[Collected data]
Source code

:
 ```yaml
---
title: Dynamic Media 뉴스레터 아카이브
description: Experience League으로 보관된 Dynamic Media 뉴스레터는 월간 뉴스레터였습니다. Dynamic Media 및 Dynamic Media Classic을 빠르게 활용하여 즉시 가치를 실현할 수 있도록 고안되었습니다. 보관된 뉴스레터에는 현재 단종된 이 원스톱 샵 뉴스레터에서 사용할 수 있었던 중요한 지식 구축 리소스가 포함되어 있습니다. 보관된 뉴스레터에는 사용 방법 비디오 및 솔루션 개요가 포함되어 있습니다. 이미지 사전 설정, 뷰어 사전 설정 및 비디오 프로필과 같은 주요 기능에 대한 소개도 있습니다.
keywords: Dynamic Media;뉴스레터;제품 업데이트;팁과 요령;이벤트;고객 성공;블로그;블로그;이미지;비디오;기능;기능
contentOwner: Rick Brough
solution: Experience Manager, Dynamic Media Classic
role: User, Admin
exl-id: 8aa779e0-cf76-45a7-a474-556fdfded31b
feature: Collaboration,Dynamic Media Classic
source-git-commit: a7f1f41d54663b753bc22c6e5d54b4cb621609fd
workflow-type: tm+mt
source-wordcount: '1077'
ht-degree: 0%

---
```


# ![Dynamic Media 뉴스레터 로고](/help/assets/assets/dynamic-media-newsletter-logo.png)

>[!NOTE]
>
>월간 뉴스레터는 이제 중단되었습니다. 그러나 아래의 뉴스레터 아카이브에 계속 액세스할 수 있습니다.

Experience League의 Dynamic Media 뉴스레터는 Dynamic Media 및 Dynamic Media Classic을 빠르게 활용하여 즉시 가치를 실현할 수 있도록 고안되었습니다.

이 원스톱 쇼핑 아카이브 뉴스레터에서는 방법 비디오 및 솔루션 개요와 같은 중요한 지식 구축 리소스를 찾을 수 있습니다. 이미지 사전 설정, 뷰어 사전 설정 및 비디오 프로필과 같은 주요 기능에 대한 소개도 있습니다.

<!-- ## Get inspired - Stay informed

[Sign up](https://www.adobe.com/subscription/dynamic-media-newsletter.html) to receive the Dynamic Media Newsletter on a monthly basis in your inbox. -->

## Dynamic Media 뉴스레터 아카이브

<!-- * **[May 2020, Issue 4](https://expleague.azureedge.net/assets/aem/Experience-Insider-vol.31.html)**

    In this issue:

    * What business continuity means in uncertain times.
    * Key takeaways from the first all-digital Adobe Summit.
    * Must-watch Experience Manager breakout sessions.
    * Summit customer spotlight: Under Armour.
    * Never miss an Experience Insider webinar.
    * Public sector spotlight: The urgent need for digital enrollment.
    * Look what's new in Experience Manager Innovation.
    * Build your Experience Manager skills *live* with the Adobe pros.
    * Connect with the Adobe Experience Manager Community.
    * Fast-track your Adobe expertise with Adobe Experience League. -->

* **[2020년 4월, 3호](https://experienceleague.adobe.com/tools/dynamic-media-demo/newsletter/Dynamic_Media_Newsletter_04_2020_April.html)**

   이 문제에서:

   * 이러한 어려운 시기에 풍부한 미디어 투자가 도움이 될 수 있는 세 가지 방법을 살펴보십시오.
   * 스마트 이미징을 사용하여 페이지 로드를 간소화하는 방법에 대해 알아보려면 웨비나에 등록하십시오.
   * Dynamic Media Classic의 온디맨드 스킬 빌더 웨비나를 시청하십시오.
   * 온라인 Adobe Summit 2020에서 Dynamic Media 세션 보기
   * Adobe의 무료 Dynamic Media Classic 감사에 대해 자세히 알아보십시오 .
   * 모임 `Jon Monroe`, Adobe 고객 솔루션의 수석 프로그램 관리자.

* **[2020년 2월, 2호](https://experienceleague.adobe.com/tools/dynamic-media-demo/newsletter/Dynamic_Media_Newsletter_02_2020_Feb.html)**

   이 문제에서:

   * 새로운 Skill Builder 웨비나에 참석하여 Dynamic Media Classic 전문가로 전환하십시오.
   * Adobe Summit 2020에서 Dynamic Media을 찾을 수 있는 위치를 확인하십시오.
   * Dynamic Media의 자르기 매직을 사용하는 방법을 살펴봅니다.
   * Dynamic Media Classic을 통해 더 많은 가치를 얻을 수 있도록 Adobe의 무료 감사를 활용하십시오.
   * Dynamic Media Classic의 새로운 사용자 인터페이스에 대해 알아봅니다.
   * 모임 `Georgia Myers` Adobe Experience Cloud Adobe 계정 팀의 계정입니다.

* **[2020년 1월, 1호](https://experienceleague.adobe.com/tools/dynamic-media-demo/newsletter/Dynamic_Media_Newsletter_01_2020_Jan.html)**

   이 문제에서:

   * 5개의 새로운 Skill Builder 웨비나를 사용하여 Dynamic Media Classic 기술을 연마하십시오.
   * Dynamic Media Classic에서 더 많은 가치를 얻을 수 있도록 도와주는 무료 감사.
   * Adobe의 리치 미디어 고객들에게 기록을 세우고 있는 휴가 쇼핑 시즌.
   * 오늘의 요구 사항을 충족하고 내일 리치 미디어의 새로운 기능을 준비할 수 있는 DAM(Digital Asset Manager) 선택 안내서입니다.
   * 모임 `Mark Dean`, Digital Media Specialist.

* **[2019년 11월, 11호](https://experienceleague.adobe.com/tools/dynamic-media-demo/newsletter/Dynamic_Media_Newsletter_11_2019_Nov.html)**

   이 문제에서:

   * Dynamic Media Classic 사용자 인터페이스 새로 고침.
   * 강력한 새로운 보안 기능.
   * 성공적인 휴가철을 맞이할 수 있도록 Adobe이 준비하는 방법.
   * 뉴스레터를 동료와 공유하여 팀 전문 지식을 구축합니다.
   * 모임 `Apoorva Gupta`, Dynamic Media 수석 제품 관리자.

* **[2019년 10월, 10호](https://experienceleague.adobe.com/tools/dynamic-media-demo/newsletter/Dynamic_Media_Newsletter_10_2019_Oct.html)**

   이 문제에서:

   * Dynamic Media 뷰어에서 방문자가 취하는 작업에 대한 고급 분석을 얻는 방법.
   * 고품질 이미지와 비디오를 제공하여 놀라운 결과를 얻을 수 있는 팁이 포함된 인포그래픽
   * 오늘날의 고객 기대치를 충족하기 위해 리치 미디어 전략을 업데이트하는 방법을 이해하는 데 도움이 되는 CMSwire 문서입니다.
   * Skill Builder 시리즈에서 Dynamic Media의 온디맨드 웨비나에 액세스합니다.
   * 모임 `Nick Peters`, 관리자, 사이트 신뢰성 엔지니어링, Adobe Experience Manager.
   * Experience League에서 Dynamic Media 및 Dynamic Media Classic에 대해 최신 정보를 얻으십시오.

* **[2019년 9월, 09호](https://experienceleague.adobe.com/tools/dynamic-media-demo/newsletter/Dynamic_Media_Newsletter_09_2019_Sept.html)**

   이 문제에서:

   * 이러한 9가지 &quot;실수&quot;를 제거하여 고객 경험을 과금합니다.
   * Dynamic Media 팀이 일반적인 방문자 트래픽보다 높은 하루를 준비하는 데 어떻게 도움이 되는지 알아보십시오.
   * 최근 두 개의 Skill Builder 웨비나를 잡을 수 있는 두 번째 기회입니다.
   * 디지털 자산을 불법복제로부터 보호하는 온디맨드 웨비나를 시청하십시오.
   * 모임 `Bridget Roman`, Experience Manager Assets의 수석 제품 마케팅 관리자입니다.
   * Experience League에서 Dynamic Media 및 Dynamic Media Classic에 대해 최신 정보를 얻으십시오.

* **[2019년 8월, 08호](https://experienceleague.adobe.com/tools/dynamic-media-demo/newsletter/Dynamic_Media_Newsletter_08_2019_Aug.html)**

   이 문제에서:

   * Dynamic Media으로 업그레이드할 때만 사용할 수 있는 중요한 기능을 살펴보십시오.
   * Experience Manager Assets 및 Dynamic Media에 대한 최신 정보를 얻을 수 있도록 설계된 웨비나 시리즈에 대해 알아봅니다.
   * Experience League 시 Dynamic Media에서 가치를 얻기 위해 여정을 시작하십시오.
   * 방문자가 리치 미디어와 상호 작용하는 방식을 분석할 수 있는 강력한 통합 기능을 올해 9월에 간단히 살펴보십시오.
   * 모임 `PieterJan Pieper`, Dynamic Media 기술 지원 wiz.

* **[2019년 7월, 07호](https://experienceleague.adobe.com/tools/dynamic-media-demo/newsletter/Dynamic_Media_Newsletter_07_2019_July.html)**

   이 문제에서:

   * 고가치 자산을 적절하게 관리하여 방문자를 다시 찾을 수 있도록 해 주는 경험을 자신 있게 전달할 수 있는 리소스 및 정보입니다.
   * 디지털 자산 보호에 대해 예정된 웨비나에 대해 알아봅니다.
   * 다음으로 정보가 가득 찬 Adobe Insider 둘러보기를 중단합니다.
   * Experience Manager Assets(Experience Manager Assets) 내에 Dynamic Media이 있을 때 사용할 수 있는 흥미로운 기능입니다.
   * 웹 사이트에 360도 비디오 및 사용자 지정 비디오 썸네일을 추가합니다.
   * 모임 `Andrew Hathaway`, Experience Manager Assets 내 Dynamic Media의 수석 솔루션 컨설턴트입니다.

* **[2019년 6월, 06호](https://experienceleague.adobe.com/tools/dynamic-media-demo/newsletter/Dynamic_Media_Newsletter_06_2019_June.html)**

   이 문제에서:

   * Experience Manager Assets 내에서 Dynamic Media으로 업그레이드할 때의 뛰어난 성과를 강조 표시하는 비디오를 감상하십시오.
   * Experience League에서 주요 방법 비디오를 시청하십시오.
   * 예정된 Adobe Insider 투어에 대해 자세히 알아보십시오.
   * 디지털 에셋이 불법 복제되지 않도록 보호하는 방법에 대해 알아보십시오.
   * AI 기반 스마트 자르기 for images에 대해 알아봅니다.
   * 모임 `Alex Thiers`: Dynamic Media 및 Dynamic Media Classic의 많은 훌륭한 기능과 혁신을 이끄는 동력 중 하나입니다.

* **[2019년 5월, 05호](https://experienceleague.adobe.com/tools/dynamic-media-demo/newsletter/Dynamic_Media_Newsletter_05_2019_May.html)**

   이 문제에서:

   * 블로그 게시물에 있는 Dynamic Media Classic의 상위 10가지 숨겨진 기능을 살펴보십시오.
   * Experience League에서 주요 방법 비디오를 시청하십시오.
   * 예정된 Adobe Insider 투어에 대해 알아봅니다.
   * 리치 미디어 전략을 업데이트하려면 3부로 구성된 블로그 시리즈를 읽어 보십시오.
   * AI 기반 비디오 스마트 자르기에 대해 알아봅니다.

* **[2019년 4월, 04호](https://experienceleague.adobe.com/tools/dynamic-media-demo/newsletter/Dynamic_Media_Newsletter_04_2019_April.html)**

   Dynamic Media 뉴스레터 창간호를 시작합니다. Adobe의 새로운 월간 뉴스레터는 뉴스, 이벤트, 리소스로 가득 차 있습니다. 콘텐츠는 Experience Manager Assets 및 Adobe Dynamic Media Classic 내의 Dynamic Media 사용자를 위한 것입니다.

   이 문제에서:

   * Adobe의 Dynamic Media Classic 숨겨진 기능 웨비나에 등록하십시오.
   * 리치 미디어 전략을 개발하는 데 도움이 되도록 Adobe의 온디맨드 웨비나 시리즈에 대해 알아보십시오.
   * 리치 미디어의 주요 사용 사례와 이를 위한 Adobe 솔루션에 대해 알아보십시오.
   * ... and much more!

### What to produce
Look through the data above. Find each line with the string "Summit" and copy it.

### Solved exercise
    * Key takeaways from the first all-digital Adobe Summit.
    * Summit customer spotlight: Under Armour.
   * 온라인 Adobe Summit 2020에서 Dynamic Media 세션 보기
   * Adobe Summit 2020에서 Dynamic Media을 찾을 수 있는 위치를 확인하십시오.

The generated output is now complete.